Common data definitions¶
Common data definitions (also known as the common information model or CIM) create a shared understanding of data. They are critical where data is to be shared between different systems and or groups of people.
Typically the common data definitions consist of:
- Names and descriptions for concepts described by the data.
- Relationships between these concepts.
- Classifications of the concepts to indicate how they are used.
- Definitions of the valid data values for specific concepts and associated governance rules.
- Preferred logical and physical data formats for storing data about these concepts.
The common data definitions are managed in a metadata catalog and are grouped into subject areas. The core definitions that cover the meaning of data are described in one or more glossaries.These are augmented by valid values, reference data and quality rules.

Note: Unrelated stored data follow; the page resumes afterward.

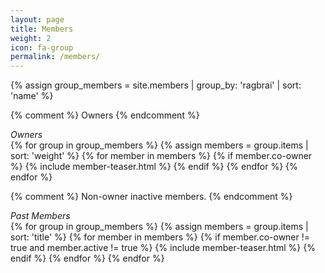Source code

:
 ```yaml
---
layout: page
title: Members
weight: 2
icon: fa-group
permalink: /members/
---
```

<div>
{% assign group_members = site.members | group_by: 'ragbrai' | sort: 'name' %}

{% comment %} Owners {% endcomment %}
<div class="lead text-muted"><em>Owners</em></div>
{% for group in group_members %}
{% assign members = group.items | sort: 'weight' %}
{% for member in members %}
{% if member.co-owner %}
	{% include member-teaser.html %}
{% endif %}
{% endfor %}
{% endfor %}

<!-- {% comment %} Non-owner active members. {% endcomment %}
<div class="lead text-muted"><em>Active Team</em></div>
{% for group in group_members %}
{% assign members = group.items | sort: 'title' %}
{% for member in members %}
{% if member.co-owner != true and member.active %}
	{% include member-teaser.html %}
{% endif %}
{% endfor %}
{% endfor %} -->

{% comment %} Non-owner inactive members. {% endcomment %}
<div class="lead text-muted"><em>Past Members</em></div>
{% for group in group_members %}
{% assign members = group.items | sort: 'title' %}
{% for member in members %}
{% if member.co-owner != true and member.active != true %}
	{% include member-teaser.html %}
{% endif %}
{% endfor %}
{% endfor %}

</div>
<script type="text/javascript">
$(document).ready(function(){
    $('[data-toggle="tooltip"]').tooltip();
});
</script>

Governance classifications may be added to these definitions which in turn link to governance requirements. This determines how data that is linked to these common definitions should be governed.
Tools used by the organization to, for example, create new data stores, data visualizations, or APIs, or analytics models are pre-populated with concrete data definitions by automated tool bridges. Each tool bridge extracts the relevant definitions from the metadata catalog, generates the concrete definitions and loads them into the tool. Where possible, these definitions include tags that link the definitions back to the common data definitions.

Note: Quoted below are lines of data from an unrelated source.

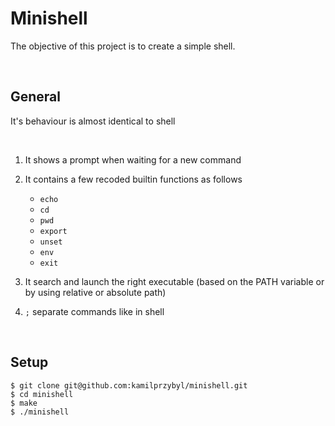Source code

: # Minishell

The objective of this project is to create a simple shell.

<br />

## General

It's behaviour is almost identical to shell

<br />

1. It shows a prompt when waiting for a new command

2. It contains a few recoded builtin functions as follows
   - `echo`
   - `cd`
   - `pwd`
   - `export`
   - `unset`
   - `env`
   - `exit`

3. It search and launch the right executable (based on the PATH variable or by using relative or absolute path)

4. `;` separate commands like in shell

<br />

## Setup

```
$ git clone git@github.com:kamilprzybyl/minishell.git
$ cd minishell
$ make
$ ./minishell
```

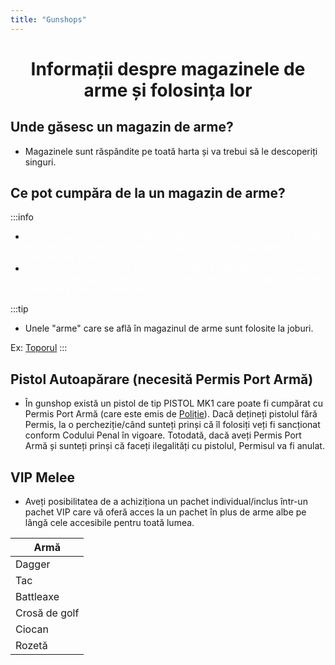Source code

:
 ```yaml
---
title: "Gunshops"
---
```


# <span class="title-font"><center>Informații despre magazinele de arme și folosința lor</center></span>

## <span class="header-font">Unde găsesc un magazin de arme? </span>

- Magazinele sunt răspândite pe toată harta și va trebui să le descoperiți singuri.

## <span class="header-font">Ce pot cumpăra de la un magazin de arme?</span>

:::info
- <span style="color:white">De la magazinele de arme puteți cumpăra "arme" precum Topor, Rangă etc, care în mod normal ar trebui folosite ca și unelte, dar sunt considerate și arme albe. </span>
- <span style="color:white">Folosirea acestor arme în alte scopuri în afara joburilor sau alte situații unde nu sunt puse viețile altor persoane în pericol pot atrage consecințe grave din punct de vedere legal.</span>

:::tip 
- Unele "arme" care se află în magazinul de arme sunt folosite la joburi.

Ex: [Toporul](/jobs/lumberjack)
:::

## <span class="header-font">Pistol Autoapărare (necesită Permis Port Armă)</span>

- În gunshop există un pistol de tip PISTOL MK1 care poate fi cumpărat cu Permis Port Armă (care este emis de [Poliție](/factions/politie)). Dacă dețineți pistolul fără Permis, la o percheziție/când sunteți prinși că îl folosiți veți fi sancționat conform Codului Penal în vigoare. Totodată, dacă aveți Permis Port Armă și sunteți prinși că faceți ilegalități cu pistolul, Permisul va fi anulat.

## <span class="header-font">VIP Melee</span>

- Aveți posibilitatea de a achiziționa un pachet individual/inclus într-un pachet VIP care vă oferă acces la un pachet în plus de arme albe pe lângă cele accesibile pentru toată lumea. 

| Armă                 |
| -------------------  |
| Dagger               |
| Tac                  |
| Battleaxe            |
| Crosă de golf        |
| Ciocan               |
| Rozetă               |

When the new IT capability is deployed to test and production environments, the tool typically produces a packaged version of the concrete definitions with their tags that point to the metadata. The dev-ops pipeline that deploys the artifact reads the tags and ensures that any specific governance requirements for the specific type of data that is being used are met.
Once the new capability is running, the IT infrastructure that is supporting it can be using the tags, and related metadata deployed to the production environment to manage the governance related to the capability, and, where the capability is also using metadata directly, to drive the function and data delivered to its consumer.
Figure 1 summarizes this process for using these common definitions.
Figure 1: process for using common data definitions
The four boxes in figure 1 show the activity around managing the common definitions and below them are the tools and processes using them. Typically all 4 activities are running continually as the scope of the common definitions typically starts small and expands as new projects consume them.
The harvesting activity is locating and extracting content for the common definitions from existing sources. These may be definitions created by the organization for previous projects or definitions from external sources. They need to be validated and and transformed so they can be injected into the catalog used to manage the definitions.
The managing activity describes the efforts of the subject matter experts to import, create and maintain the common definitions in a catalog. Typically the common definitions are organized into subject areas (topics) and the appropriate subject matter experts are assigned to each subject area.
The consuming activity is where the common definitions are transformed and made available in tools that are being used to build or maintain new capability.
The delivering value activity is where the common definitions are beign used to deliver business function and governance in the production systems.